--- MATERIAL FOR THE TASK Enclosed Below ---

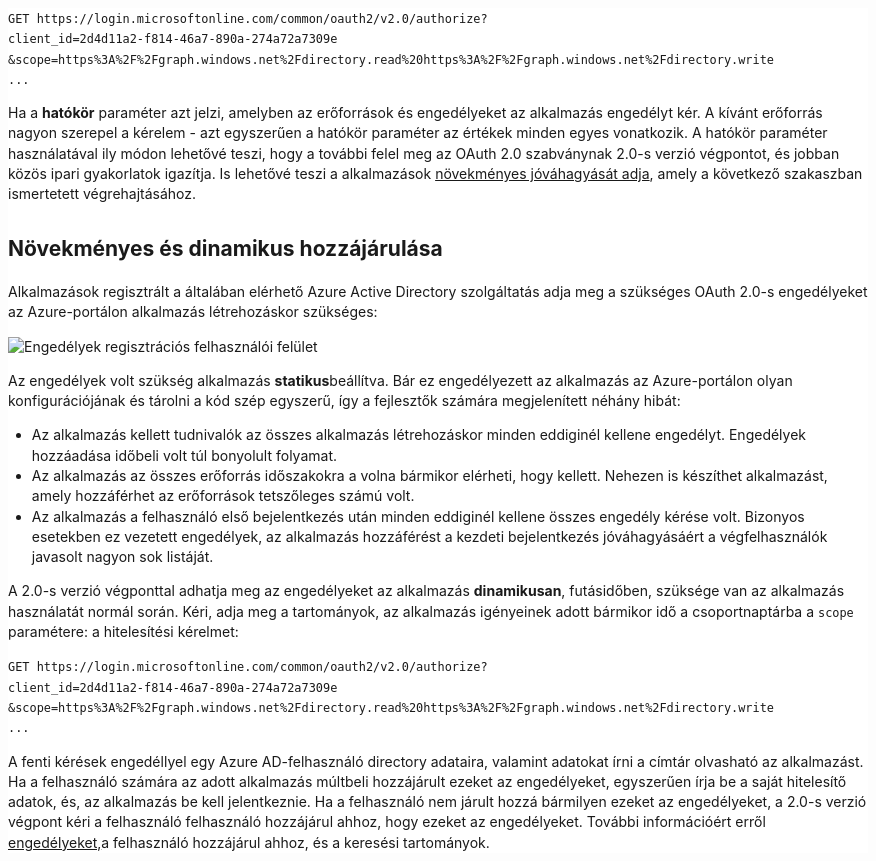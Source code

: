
 ```
GET https://login.microsoftonline.com/common/oauth2/v2.0/authorize?
client_id=2d4d11a2-f814-46a7-890a-274a72a7309e
&scope=https%3A%2F%2Fgraph.windows.net%2Fdirectory.read%20https%3A%2F%2Fgraph.windows.net%2Fdirectory.write
...
```

Ha a **hatókör** paraméter azt jelzi, amelyben az erőforrások és engedélyeket az alkalmazás engedélyt kér. A kívánt erőforrás nagyon szerepel a kérelem - azt egyszerűen a hatókör paraméter az értékek minden egyes vonatkozik.  A hatókör paraméter használatával ily módon lehetővé teszi, hogy a további felel meg az OAuth 2.0 szabványnak 2.0-s verzió végpontot, és jobban közös ipari gyakorlatok igazítja.  Is lehetővé teszi a alkalmazások [növekményes jóváhagyását adja](#incremental-and-dynamic-consent), amely a következő szakaszban ismertetett végrehajtásához.

## <a name="incremental-and-dynamic-consent"></a>Növekményes és dinamikus hozzájárulása
Alkalmazások regisztrált a általában elérhető Azure Active Directory szolgáltatás adja meg a szükséges OAuth 2.0-s engedélyeket az Azure-portálon alkalmazás létrehozáskor szükséges:

![Engedélyek regisztrációs felhasználói felület](../media/active-directory-v2-flows/app_reg_permissions.PNG)

Az engedélyek volt szükség alkalmazás **statikus**beállítva.  Bár ez engedélyezett az alkalmazás az Azure-portálon olyan konfigurációjának és tárolni a kód szép egyszerű, így a fejlesztők számára megjelenített néhány hibát:

- Az alkalmazás kellett tudnivalók az összes alkalmazás létrehozáskor minden eddiginél kellene engedélyt.  Engedélyek hozzáadása időbeli volt túl bonyolult folyamat.
- Az alkalmazás az összes erőforrás időszakokra a volna bármikor elérheti, hogy kellett.  Nehezen is készíthet alkalmazást, amely hozzáférhet az erőforrások tetszőleges számú volt.
- Az alkalmazás a felhasználó első bejelentkezés után minden eddiginél kellene összes engedély kérése volt.  Bizonyos esetekben ez vezetett engedélyek, az alkalmazás hozzáférést a kezdeti bejelentkezés jóváhagyásáért a végfelhasználók javasolt nagyon sok listáját.

A 2.0-s verzió végponttal adhatja meg az engedélyeket az alkalmazás **dinamikusan**, futásidőben, szüksége van az alkalmazás használatát normál során.  Kéri, adja meg a tartományok, az alkalmazás igényeinek adott bármikor idő a csoportnaptárba a `scope` paramétere: a hitelesítési kérelmet:

```
GET https://login.microsoftonline.com/common/oauth2/v2.0/authorize?
client_id=2d4d11a2-f814-46a7-890a-274a72a7309e
&scope=https%3A%2F%2Fgraph.windows.net%2Fdirectory.read%20https%3A%2F%2Fgraph.windows.net%2Fdirectory.write
...
```

A fenti kérések engedéllyel egy Azure AD-felhasználó directory adataira, valamint adatokat írni a címtár olvasható az alkalmazást.  Ha a felhasználó számára az adott alkalmazás múltbeli hozzájárult ezeket az engedélyeket, egyszerűen írja be a saját hitelesítő adatok, és, az alkalmazás be kell jelentkeznie.  Ha a felhasználó nem járult hozzá bármilyen ezeket az engedélyeket, a 2.0-s verzió végpont kéri a felhasználó felhasználó hozzájárul ahhoz, hogy ezeket az engedélyeket.  További információért erről [engedélyeket,](active-directory-v2-scopes.md)a felhasználó hozzájárul ahhoz, és a keresési tartományok.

--- End of Enclosed MATERIAL FOR THE TASK ---

- _PROBLEM TO SOLVE_
The answer must be a single number: how many lines of the data include the string "kellene".

- _TASK ANSWER_
2